• Supplied material
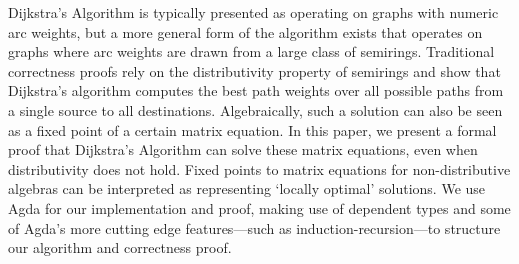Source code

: Dijkstra's Algorithm is typically presented as operating on graphs with numeric arc weights, but a more general form of the algorithm exists that operates on graphs where arc weights are drawn from a large class of semirings.
Traditional correctness proofs rely on the distributivity property of semirings and show that Dijkstra's algorithm computes the best path weights over all possible paths from a single source to all destinations.
Algebraically, such a solution can also be seen as a fixed point of a certain matrix equation.
In this paper, we present a formal proof that Dijkstra's Algorithm can solve these matrix equations, even when distributivity does not hold.
Fixed points to matrix equations for non-distributive algebras can be interpreted as representing `locally optimal' solutions.
We use Agda for our implementation and proof, making use of dependent types and some of Agda's more cutting edge features---such as induction-recursion---to structure our algorithm and correctness proof.


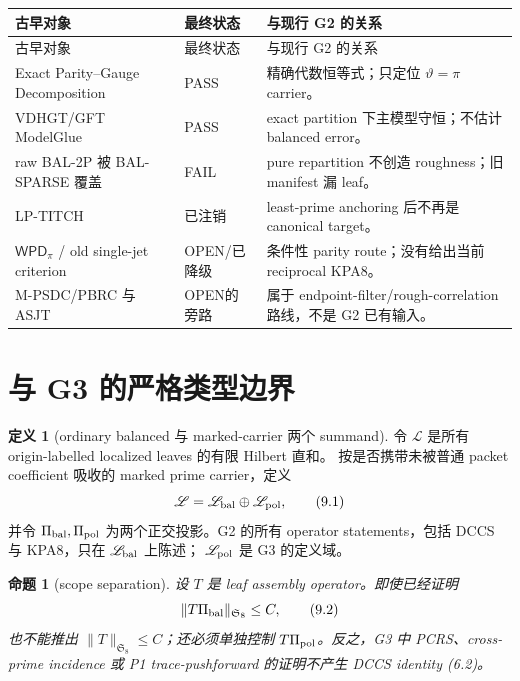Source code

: \documentclass[11pt,a4paper]{ctexart}
\newtheorem{proposition}[theorem]{命题}
\theoremstyle{definition}
\newtheorem{definition}[theorem]{定义}
\newcommand{\1}{\mathbf 1}
\newcommand{\OPEN}{\textcolor{red!70!black}{\textsf{OPEN}}}
\newcommand{\PASS}{\textcolor{green!45!black}{\textsf{PASS}}}
\newcommand{\FAIL}{\textcolor{red!70!black}{\textsf{FAIL}}}
\begin{document}
\begin{center}
\begin{longtable}{p{}p{}p{}}
\toprule
古早对象 & 最终状态 & 与现行 G2 的关系\\
\midrule
\endfirsthead
\toprule 古早对象 & 最终状态 & 与现行 G2 的关系\\\midrule\endhead
Exact Parity--Gauge Decomposition & \PASS
& 精确代数恒等式；只定位 $\vartheta=\pi$ carrier。\\
VDHGT/GFT ModelGlue & \PASS
& exact partition 下主模型守恒；不估计 balanced error。\\
raw BAL-2P 被 BAL-SPARSE 覆盖 & \FAIL
& pure repartition 不创造 roughness；旧 manifest 漏 leaf。\\
LP-TITCH & 已注销
& least-prime anchoring 后不再是 canonical target。\\
$\mathsf{WPD}_\pi$ / old single-jet criterion & \OPEN/已降级
& 条件性 parity route；没有给出当前 reciprocal KPA8。\\
M-PSDC/PBRC 与 ASJT & \OPEN 的旁路
& 属于 endpoint-filter/rough-correlation 路线，不是 G2 已有输入。\\
\bottomrule
\end{longtable}
\end{center}

\section{与 G3 的严格类型边界}

\begin{definition}[ordinary balanced 与 marked-carrier 两个 summand]
令 $\mathscr L$ 是所有 origin-labelled localized leaves 的有限 Hilbert 直和。
按是否携带未被普通 packet coefficient 吸收的 marked prime carrier，定义
\[
\mathscr L=\mathscr L_{\rm bal}\oplus\mathscr L_{\rm pol},
\tag{9.1}
\]
并令 $\Pi_{\rm bal},\Pi_{\rm pol}$ 为两个正交投影。G2 的所有 operator
statements，包括 DCCS 与 KPA8，只在 $\mathscr L_{\rm bal}$ 上陈述；
$\mathscr L_{\rm pol}$ 是 G3 的定义域。
\end{definition}

\begin{proposition}[scope separation]\label{prop:scope-separation}
设 $T$ 是 leaf assembly operator。即使已经证明
\[
\|T\Pi_{\rm bal}\|_{\mathfrak S_8}\le C,
\tag{9.2}
\]
也不能推出 $\|T\|_{\mathfrak S_8}\le C$；还必须单独控制
$T\Pi_{\rm pol}$。反之，G3 中 PCRS、cross-prime incidence 或 P1
trace-pushforward 的证明不产生 DCCS identity (6.2)。
\end{proposition}
\end{document}
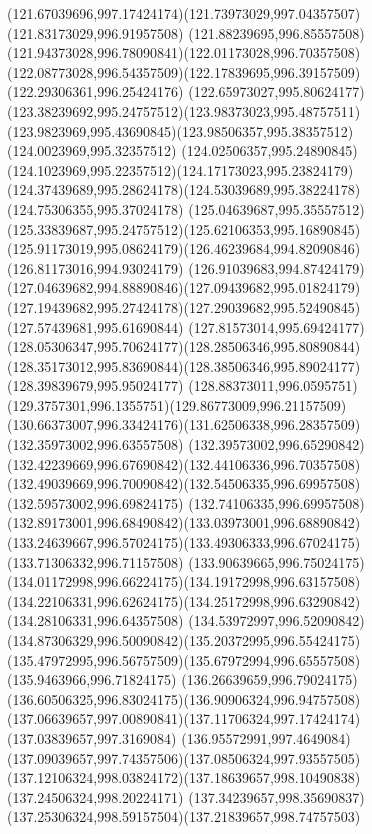 {    \curveto(121.67039696,997.17424174)(121.73973029,997.04357507)(121.83173029,996.91957508)
    \curveto(121.88239695,996.85557508)(121.94373028,996.78090841)(122.01173028,996.70357508)
    \curveto(122.08773028,996.54357509)(122.17839695,996.39157509)(122.29306361,996.25424176)
    \curveto(122.65973027,995.80624177)(123.38239692,995.24757512)(123.98373023,995.48757511)
    \curveto(123.9823969,995.43690845)(123.98506357,995.38357512)(124.0023969,995.32357512)
    \curveto(124.02506357,995.24890845)(124.1023969,995.22357512)(124.17173023,995.23824179)
    \curveto(124.37439689,995.28624178)(124.53039689,995.38224178)(124.75306355,995.37024178)
    \curveto(125.04639687,995.35557512)(125.33839687,995.24757512)(125.62106353,995.16890845)
    \curveto(125.91173019,995.08624179)(126.46239684,994.82090846)(126.81173016,994.93024179)
    \curveto(126.91039683,994.87424179)(127.04639682,994.88890846)(127.09439682,995.01824179)
    \curveto(127.19439682,995.27424178)(127.29039682,995.52490845)(127.57439681,995.61690844)
    \curveto(127.81573014,995.69424177)(128.05306347,995.70624177)(128.28506346,995.80890844)
    \curveto(128.35173012,995.83690844)(128.38506346,995.89024177)(128.39839679,995.95024177)
    \curveto(128.88373011,996.0595751)(129.3757301,996.1355751)(129.86773009,996.21157509)
    \curveto(130.66373007,996.33424176)(131.62506338,996.28357509)(132.35973002,996.63557508)
    \curveto(132.39573002,996.65290842)(132.42239669,996.67690842)(132.44106336,996.70357508)
    \curveto(132.49039669,996.70090842)(132.54506335,996.69957508)(132.59573002,996.69824175)
    \curveto(132.74106335,996.69957508)(132.89173001,996.68490842)(133.03973001,996.68890842)
    \curveto(133.24639667,996.57024175)(133.49306333,996.67024175)(133.71306332,996.71157508)
    \curveto(133.90639665,996.75024175)(134.01172998,996.66224175)(134.19172998,996.63157508)
    \curveto(134.22106331,996.62624175)(134.25172998,996.63290842)(134.28106331,996.64357508)
    \curveto(134.53972997,996.52090842)(134.87306329,996.50090842)(135.20372995,996.55424175)
    \curveto(135.47972995,996.56757509)(135.67972994,996.65557508)(135.9463966,996.71824175)
    \curveto(136.26639659,996.79024175)(136.60506325,996.83024175)(136.90906324,996.94757508)
    \curveto(137.06639657,997.00890841)(137.11706324,997.17424174)(137.03839657,997.3169084)
    \curveto(136.95572991,997.4649084)(137.09039657,997.74357506)(137.08506324,997.93557505)
    \curveto(137.12106324,998.03824172)(137.18639657,998.10490838)(137.24506324,998.20224171)
    \curveto(137.34239657,998.35690837)(137.25306324,998.59157504)(137.21839657,998.74757503)
}
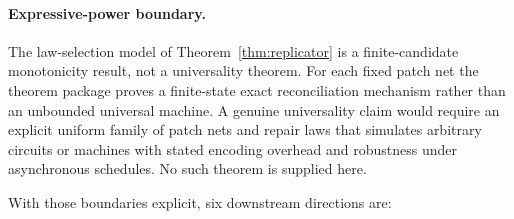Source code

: \documentclass[11pt]{article}
\theoremstyle{remark}
\theoremstyle{plain}
\begin{document}
\paragraph{Expressive-power boundary.}
The law-selection model of Theorem~\ref{thm:replicator} is a finite-candidate monotonicity result,
not a universality theorem. For each fixed patch net the theorem package proves a
finite-state exact reconciliation mechanism rather than an unbounded universal machine. A genuine
universality claim would require an explicit uniform family of patch nets and repair laws that
simulates arbitrary circuits or machines with stated encoding overhead and robustness under
asynchronous schedules. No such theorem is supplied here.

With those boundaries explicit, six downstream directions are:
\end{document}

• Work item
From the material above, copy everything exactly but the pictures.

• Response
Source code

: Dijkstra's Algorithm is typically presented as operating on graphs with numeric arc weights, but a more general form of the algorithm exists that operates on graphs where arc weights are drawn from a large class of semirings.
Traditional correctness proofs rely on the distributivity property of semirings and show that Dijkstra's algorithm computes the best path weights over all possible paths from a single source to all destinations.
Algebraically, such a solution can also be seen as a fixed point of a certain matrix equation.
In this paper, we present a formal proof that Dijkstra's Algorithm can solve these matrix equations, even when distributivity does not hold.
Fixed points to matrix equations for non-distributive algebras can be interpreted as representing `locally optimal' solutions.
We use Agda for our implementation and proof, making use of dependent types and some of Agda's more cutting edge features---such as induction-recursion---to structure our algorithm and correctness proof.


Source code

: \documentclass[11pt,a4paper]{ctexart}
\newtheorem{proposition}[theorem]{命题}
\theoremstyle{definition}
\newtheorem{definition}[theorem]{定义}
\newcommand{\1}{\mathbf 1}
\newcommand{\OPEN}{\textcolor{red!70!black}{\textsf{OPEN}}}
\newcommand{\PASS}{\textcolor{green!45!black}{\textsf{PASS}}}
\newcommand{\FAIL}{\textcolor{red!70!black}{\textsf{FAIL}}}
\begin{document}
\begin{center}
\begin{longtable}{p{}p{}p{}}
\toprule
古早对象 & 最终状态 & 与现行 G2 的关系\\
\midrule
\endfirsthead
\toprule 古早对象 & 最终状态 & 与现行 G2 的关系\\\midrule\endhead
Exact Parity--Gauge Decomposition & \PASS
& 精确代数恒等式；只定位 $\vartheta=\pi$ carrier。\\
VDHGT/GFT ModelGlue & \PASS
& exact partition 下主模型守恒；不估计 balanced error。\\
raw BAL-2P 被 BAL-SPARSE 覆盖 & \FAIL
& pure repartition 不创造 roughness；旧 manifest 漏 leaf。\\
LP-TITCH & 已注销
& least-prime anchoring 后不再是 canonical target。\\
$\mathsf{WPD}_\pi$ / old single-jet criterion & \OPEN/已降级
& 条件性 parity route；没有给出当前 reciprocal KPA8。\\
M-PSDC/PBRC 与 ASJT & \OPEN 的旁路
& 属于 endpoint-filter/rough-correlation 路线，不是 G2 已有输入。\\
\bottomrule
\end{longtable}
\end{center}

\section{与 G3 的严格类型边界}

\begin{definition}[ordinary balanced 与 marked-carrier 两个 summand]
令 $\mathscr L$ 是所有 origin-labelled localized leaves 的有限 Hilbert 直和。
按是否携带未被普通 packet coefficient 吸收的 marked prime carrier，定义
\[
\mathscr L=\mathscr L_{\rm bal}\oplus\mathscr L_{\rm pol},
\tag{9.1}
\]
并令 $\Pi_{\rm bal},\Pi_{\rm pol}$ 为两个正交投影。G2 的所有 operator
statements，包括 DCCS 与 KPA8，只在 $\mathscr L_{\rm bal}$ 上陈述；
$\mathscr L_{\rm pol}$ 是 G3 的定义域。
\end{definition}

\begin{proposition}[scope separation]\label{prop:scope-separation}
设 $T$ 是 leaf assembly operator。即使已经证明
\[
\|T\Pi_{\rm bal}\|_{\mathfrak S_8}\le C,
\tag{9.2}
\]
也不能推出 $\|T\|_{\mathfrak S_8}\le C$；还必须单独控制
$T\Pi_{\rm pol}$。反之，G3 中 PCRS、cross-prime incidence 或 P1
trace-pushforward 的证明不产生 DCCS identity (6.2)。
\end{proposition}
\end{document}
 {    \curveto(121.67039696,997.17424174)(121.73973029,997.04357507)(121.83173029,996.91957508)
    \curveto(121.88239695,996.85557508)(121.94373028,996.78090841)(122.01173028,996.70357508)
    \curveto(122.08773028,996.54357509)(122.17839695,996.39157509)(122.29306361,996.25424176)
    \curveto(122.65973027,995.80624177)(123.38239692,995.24757512)(123.98373023,995.48757511)
    \curveto(123.9823969,995.43690845)(123.98506357,995.38357512)(124.0023969,995.32357512)
    \curveto(124.02506357,995.24890845)(124.1023969,995.22357512)(124.17173023,995.23824179)
    \curveto(124.37439689,995.28624178)(124.53039689,995.38224178)(124.75306355,995.37024178)
    \curveto(125.04639687,995.35557512)(125.33839687,995.24757512)(125.62106353,995.16890845)
    \curveto(125.91173019,995.08624179)(126.46239684,994.82090846)(126.81173016,994.93024179)
    \curveto(126.91039683,994.87424179)(127.04639682,994.88890846)(127.09439682,995.01824179)
    \curveto(127.19439682,995.27424178)(127.29039682,995.52490845)(127.57439681,995.61690844)
    \curveto(127.81573014,995.69424177)(128.05306347,995.70624177)(128.28506346,995.80890844)
    \curveto(128.35173012,995.83690844)(128.38506346,995.89024177)(128.39839679,995.95024177)
    \curveto(128.88373011,996.0595751)(129.3757301,996.1355751)(129.86773009,996.21157509)
    \curveto(130.66373007,996.33424176)(131.62506338,996.28357509)(132.35973002,996.63557508)
    \curveto(132.39573002,996.65290842)(132.42239669,996.67690842)(132.44106336,996.70357508)
    \curveto(132.49039669,996.70090842)(132.54506335,996.69957508)(132.59573002,996.69824175)
    \curveto(132.74106335,996.69957508)(132.89173001,996.68490842)(133.03973001,996.68890842)
    \curveto(133.24639667,996.57024175)(133.49306333,996.67024175)(133.71306332,996.71157508)
    \curveto(133.90639665,996.75024175)(134.01172998,996.66224175)(134.19172998,996.63157508)
    \curveto(134.22106331,996.62624175)(134.25172998,996.63290842)(134.28106331,996.64357508)
    \curveto(134.53972997,996.52090842)(134.87306329,996.50090842)(135.20372995,996.55424175)
    \curveto(135.47972995,996.56757509)(135.67972994,996.65557508)(135.9463966,996.71824175)
    \curveto(136.26639659,996.79024175)(136.60506325,996.83024175)(136.90906324,996.94757508)
    \curveto(137.06639657,997.00890841)(137.11706324,997.17424174)(137.03839657,997.3169084)
    \curveto(136.95572991,997.4649084)(137.09039657,997.74357506)(137.08506324,997.93557505)
    \curveto(137.12106324,998.03824172)(137.18639657,998.10490838)(137.24506324,998.20224171)
    \curveto(137.34239657,998.35690837)(137.25306324,998.59157504)(137.21839657,998.74757503)
}
Source code

: \documentclass[11pt]{article}
\theoremstyle{remark}
\theoremstyle{plain}
\begin{document}
\paragraph{Expressive-power boundary.}
The law-selection model of Theorem~\ref{thm:replicator} is a finite-candidate monotonicity result,
not a universality theorem. For each fixed patch net the theorem package proves a
finite-state exact reconciliation mechanism rather than an unbounded universal machine. A genuine
universality claim would require an explicit uniform family of patch nets and repair laws that
simulates arbitrary circuits or machines with stated encoding overhead and robustness under
asynchronous schedules. No such theorem is supplied here.

With those boundaries explicit, six downstream directions are:
\end{document}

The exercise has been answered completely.